For Whoever...Whenever

wow....just shocked myself looking at some of my old poetry.
All I can say is that since writing it, I have been truly blessed.





To the one.
Wherever you are now hun.
To my saving grace
To one who’ll look behind my gaze.

To the one.
Here’s to sun
Blazing down where we both had rain.
Love demolishing both our pain.

To the two.
You know that’s me and you.
Standing tall together
Strengths combined forever.

For the two.
Hold tight through
The down before the rise
Holding sanity in each others eyes.

For us both.
Past lessons causing growth.
Life before not regretted
But most certainly now much bettered.

For us both.
This time a certain oath.
Not born from youths naivety
Experienced hearts are speaking freely.

For two souls
Combined til old.
Never judging.
Forever loving.


For two souls
Fully whole.
No matter what strife is waiting
Locked together no hardship we’re taking.
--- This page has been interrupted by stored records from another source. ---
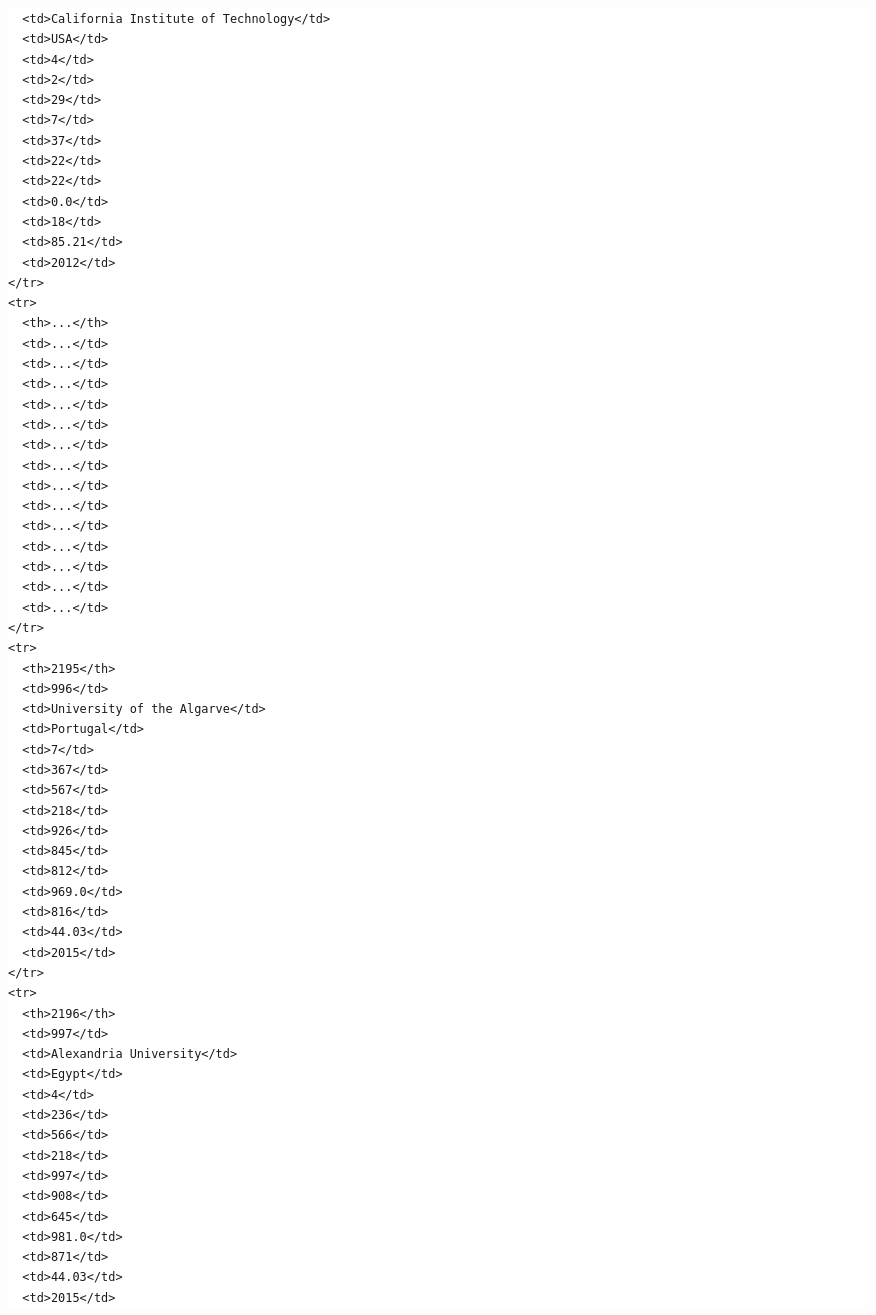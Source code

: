       <td>California Institute of Technology</td>
      <td>USA</td>
      <td>4</td>
      <td>2</td>
      <td>29</td>
      <td>7</td>
      <td>37</td>
      <td>22</td>
      <td>22</td>
      <td>0.0</td>
      <td>18</td>
      <td>85.21</td>
      <td>2012</td>
    </tr>
    <tr>
      <th>...</th>
      <td>...</td>
      <td>...</td>
      <td>...</td>
      <td>...</td>
      <td>...</td>
      <td>...</td>
      <td>...</td>
      <td>...</td>
      <td>...</td>
      <td>...</td>
      <td>...</td>
      <td>...</td>
      <td>...</td>
      <td>...</td>
    </tr>
    <tr>
      <th>2195</th>
      <td>996</td>
      <td>University of the Algarve</td>
      <td>Portugal</td>
      <td>7</td>
      <td>367</td>
      <td>567</td>
      <td>218</td>
      <td>926</td>
      <td>845</td>
      <td>812</td>
      <td>969.0</td>
      <td>816</td>
      <td>44.03</td>
      <td>2015</td>
    </tr>
    <tr>
      <th>2196</th>
      <td>997</td>
      <td>Alexandria University</td>
      <td>Egypt</td>
      <td>4</td>
      <td>236</td>
      <td>566</td>
      <td>218</td>
      <td>997</td>
      <td>908</td>
      <td>645</td>
      <td>981.0</td>
      <td>871</td>
      <td>44.03</td>
      <td>2015</td>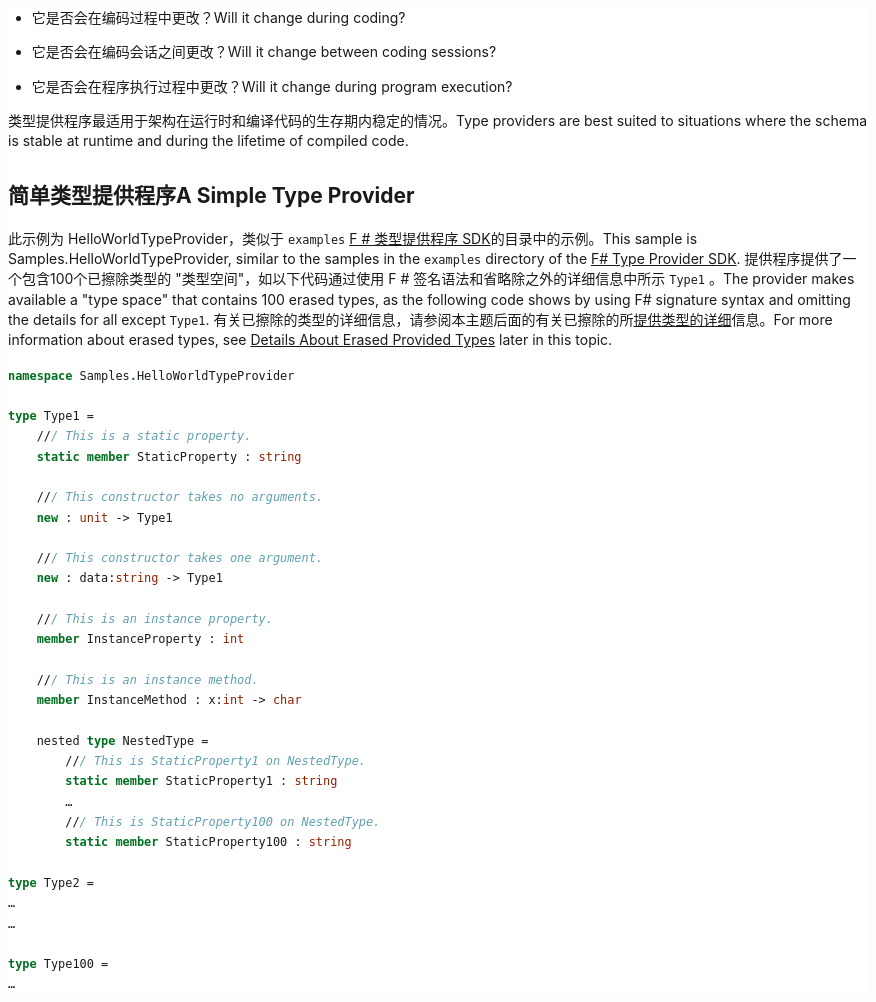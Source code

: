 - <span data-ttu-id="aed79-130">它是否会在编码过程中更改？</span><span class="sxs-lookup"><span data-stu-id="aed79-130">Will it change during coding?</span></span>

- <span data-ttu-id="aed79-131">它是否会在编码会话之间更改？</span><span class="sxs-lookup"><span data-stu-id="aed79-131">Will it change between coding sessions?</span></span>

- <span data-ttu-id="aed79-132">它是否会在程序执行过程中更改？</span><span class="sxs-lookup"><span data-stu-id="aed79-132">Will it change during program execution?</span></span>

<span data-ttu-id="aed79-133">类型提供程序最适用于架构在运行时和编译代码的生存期内稳定的情况。</span><span class="sxs-lookup"><span data-stu-id="aed79-133">Type providers are best suited to situations where the schema is stable at runtime and during the lifetime of compiled code.</span></span>

## <a name="a-simple-type-provider"></a><span data-ttu-id="aed79-134">简单类型提供程序</span><span class="sxs-lookup"><span data-stu-id="aed79-134">A Simple Type Provider</span></span>

<span data-ttu-id="aed79-135">此示例为 HelloWorldTypeProvider，类似于 `examples` [F # 类型提供程序 SDK](https://github.com/fsprojects/FSharp.TypeProviders.SDK/)的目录中的示例。</span><span class="sxs-lookup"><span data-stu-id="aed79-135">This sample is Samples.HelloWorldTypeProvider, similar to the samples in the `examples` directory of the [F# Type Provider SDK](https://github.com/fsprojects/FSharp.TypeProviders.SDK/).</span></span> <span data-ttu-id="aed79-136">提供程序提供了一个包含100个已擦除类型的 "类型空间"，如以下代码通过使用 F # 签名语法和省略除之外的详细信息中所示 `Type1` 。</span><span class="sxs-lookup"><span data-stu-id="aed79-136">The provider makes available a "type space" that contains 100 erased types, as the following code shows by using F# signature syntax and omitting the details for all except `Type1`.</span></span> <span data-ttu-id="aed79-137">有关已擦除的类型的详细信息，请参阅本主题后面的有关已擦除的所[提供类型的详细](#details-about-erased-provided-types)信息。</span><span class="sxs-lookup"><span data-stu-id="aed79-137">For more information about erased types, see [Details About Erased Provided Types](#details-about-erased-provided-types) later in this topic.</span></span>

```fsharp
namespace Samples.HelloWorldTypeProvider

type Type1 =
    /// This is a static property.
    static member StaticProperty : string

    /// This constructor takes no arguments.
    new : unit -> Type1

    /// This constructor takes one argument.
    new : data:string -> Type1

    /// This is an instance property.
    member InstanceProperty : int

    /// This is an instance method.
    member InstanceMethod : x:int -> char

    nested type NestedType =
        /// This is StaticProperty1 on NestedType.
        static member StaticProperty1 : string
        …
        /// This is StaticProperty100 on NestedType.
        static member StaticProperty100 : string

type Type2 =
…
…

type Type100 =
…
```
So how will I know when I meet
The one who’s gonna make me complete?
Is it someone I already know
That out of friendship things will grow?
Or someone round the corner waiting
That I can only dream of dating?

I’m cool just knowing for the first time in my life I’m worthy.
If she plays ball, I’ll wear her jersey.
If she writes poetry
I’ll know her next line before she.
If she sings to me
My mind will hear every harmony.
An entrepreneur
I’m gonna love her.
On the dole
I’ll make her whole.
A single mother
I’ll be a father.


Yeah….there’s things to do before I reach you
But know my heart can’t wait to greet you.
Been pained too long to deny I meet you
Responsibilities in my life to introduce to you.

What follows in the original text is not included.